Work to be completed:
Copy out only those lines running from the line with "- **Music Playback**: Play, pause, and" to the end of the listing, keeping each one exactly as it is.

Data for the task:
══════════════════════════════

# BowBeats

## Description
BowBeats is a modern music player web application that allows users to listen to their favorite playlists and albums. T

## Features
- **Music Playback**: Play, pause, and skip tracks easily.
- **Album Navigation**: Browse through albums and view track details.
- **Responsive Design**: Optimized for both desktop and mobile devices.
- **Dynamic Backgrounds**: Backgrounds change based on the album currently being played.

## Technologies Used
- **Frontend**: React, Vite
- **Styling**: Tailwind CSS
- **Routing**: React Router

══════════════════════════════

Your response:
- **Music Playback**: Play, pause, and skip tracks easily.
- **Album Navigation**: Browse through albums and view track details.
- **Responsive Design**: Optimized for both desktop and mobile devices.
- **Dynamic Backgrounds**: Backgrounds change based on the album currently being played.

## Technologies Used
- **Frontend**: React, Vite
- **Styling**: Tailwind CSS
- **Routing**: React Router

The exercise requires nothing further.